Thank you very much for submitting your manuscript "Ten Simple Rules for making a vocabulary FAIR" for consideration at PLOS Computational Biology.

As with all papers reviewed by the journal, your manuscript was reviewed by members of the editorial board and by several independent reviewers. In light of the reviews (below this email), we would like to invite the resubmission of a significantly-revised version that takes into account the reviewers' comments.

We cannot make any decision about publication until we have seen the revised manuscript and your response to the reviewers' comments. Your revised manuscript is also likely to be sent to reviewers for further evaluation.

When you are ready to resubmit, please upload the following:

[1] A letter containing a detailed list of your responses to the review comments and a description of the changes you have made in the manuscript. Please note while forming your response, if your article is accepted, you may have the opportunity to make the peer review history publicly available. The record will include editor decision letters (with reviews) and your responses to reviewer comments. If eligible, we will contact you to opt in or out.

[2] Two versions of the revised manuscript: one with either highlights or tracked changes denoting where the text has been changed; the other a clean version (uploaded as the manuscript file).

Important additional instructions are given below your reviewer comments.

Please prepare and submit your revised manuscript within 60 days. If you anticipate any delay, please let us know the expected resubmission date by replying to this email. Please note that revised manuscripts received after the 60-day due date may require evaluation and peer review similar to newly submitted manuscripts.

Thank you again for your submission. We hope that our editorial process has been constructive so far, and we welcome your feedback at any time.

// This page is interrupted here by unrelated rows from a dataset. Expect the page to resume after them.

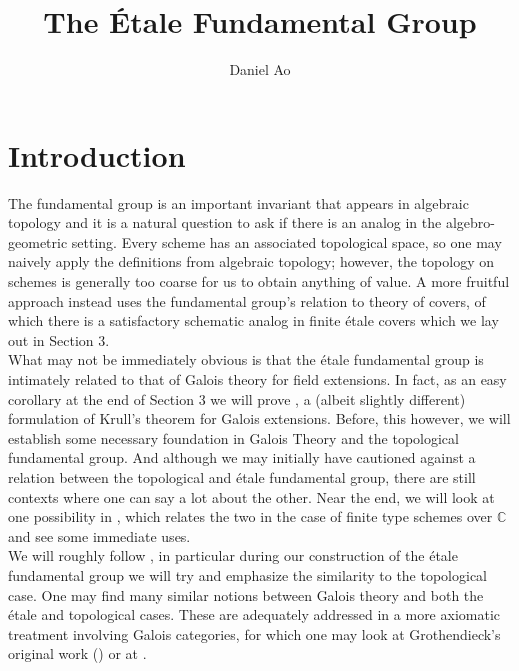 \documentclass{article}
\theoremstyle{definition}
\theoremstyle{remark}
\newcommand{\C}{\mathbb{C}}
\begin{document}
\title{The \'Etale Fundamental Group}
\author{Daniel Ao}

\maketitle

\tableofcontents

\section{Introduction}

The fundamental group is an important invariant that appears in algebraic topology and it is a natural question to ask if there is an analog in the algebro-geometric setting.
Every scheme has an associated topological space, so one may naively apply the definitions from algebraic topology; however, the topology on schemes is generally too coarse for us to obtain anything of value.
A more fruitful approach instead uses the fundamental group's relation to theory of covers, of which there is a satisfactory schematic analog in finite \'etale covers which we lay out in Section 3.\\

What may not be immediately obvious is that the \'etale fundamental group is intimately related to that of Galois theory for field extensions. 
In fact, as an easy corollary at the end of Section 3 we will prove , a (albeit slightly different) formulation of Krull's theorem for Galois extensions.
Before, this however, we will establish some necessary foundation in Galois Theory and the topological fundamental group. 
And although we may initially have cautioned against a relation between the topological and \'etale fundamental group, there are still contexts where one can say a lot about the other.
Near the end, we will look at one possibility in , which relates the two in the case of finite type schemes over $\C$ and see some immediate uses.\\

\indent We will roughly follow \cite{Szamuely}, in particular during our construction of the \'etale fundamental group we will try and emphasize the similarity to the topological case.
One may find many similar notions between Galois theory and both the \'etale and topological cases.
These are adequately addressed in a more axiomatic treatment involving Galois categories, for which one may look at Grothendieck's original work (\cite{grothendieck}) or at \cite{Lenstra}.
\end{document}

Please don't hesitate to contact us if you have any questions or comments.

Sincerely,

Scott Markel, Ph.D.

Ten Simple Rules Editor

PLOS Computational Biology

Scott Markel

Ten Simple Rules Editor

PLOS Computational Biology

***********************

Reviewer's Responses to Questions

Comments to the Authors:

Please note here if the review is uploaded as an attachment.

Reviewer #1: Two Documents attached:

1. pdf of manuscript with comments using Acrobat

2. pdf of document with comments and suggestions (CoxEtAl10RulesVocabularySMR.pdf)

Reviewer #2: The authors present here a succinct and comprehensive set of advise for both encoding vocabularies in Semantic Web standards and for making vocabularies fit well into the FAIR principles for Data Management. Having been responsible for publishing a number of controlled vocabularies, I find their steps here to a well laid out Best Practice. As such this is a timely paper and the authors are to be congratulated for their input and presentation. I have only one very minor comment, which is that on lines 42, 94 and 95 the render the phrase "linked data" and "linked-data", which I would more normally expect to see as "Linked Data".

Once again - thank you for the opportunity to review this well written paper.

Reviewer #3: This paper proposes a set of 10 rules to provide FAIR vocabularies. The work is interesting and worth being published as FAIR data and related initiatives are gaining momentum. In this sense, the first recommendation for improving the paper would be to align the proposed rules to the previous works as "Best Practices for Implementing FAIR Vocabularies and Ontologies on the Web" (http://ebooks.iospress.nl/volumearticle/56005 and arxiv version https://arxiv.org/abs/2003.13084) and the FAIRsFAIR D2.2 FAIR Semantics: First recommendations (https://zenodo.org/record/3707985). Authors may also be interested in the special issue https://www.mitpressjournals.org/doi/full/10.1162/dint_e_00023

Other important comments to enhance the current paper are:

Line 171: What do you mean by "Resource Description Framework (RDF) vocabularies"? the references mix the RDF and RDFS recommendations with Dublin Core. RDF is the data model for the web, RDFS is the language for vocabularies and OWL is a language for ontologies. Finally Dublin Core is a controlled vocabulary that happens to be implemented in RDFS and in OWL (depending elements or terms.) Please clarify these concepts. It would be advisable also to clarify in general than OWL is the ontology language and SKOS is an OWL ontology to represent thesaurus, not a particular language itself as in general lines from 175 to 187 might be a bit misleading, in particular lines 185-187 as the constructs that are "missed" in OWL are actually built in SKOS based on OWL and the reasoning features are defined in OWL.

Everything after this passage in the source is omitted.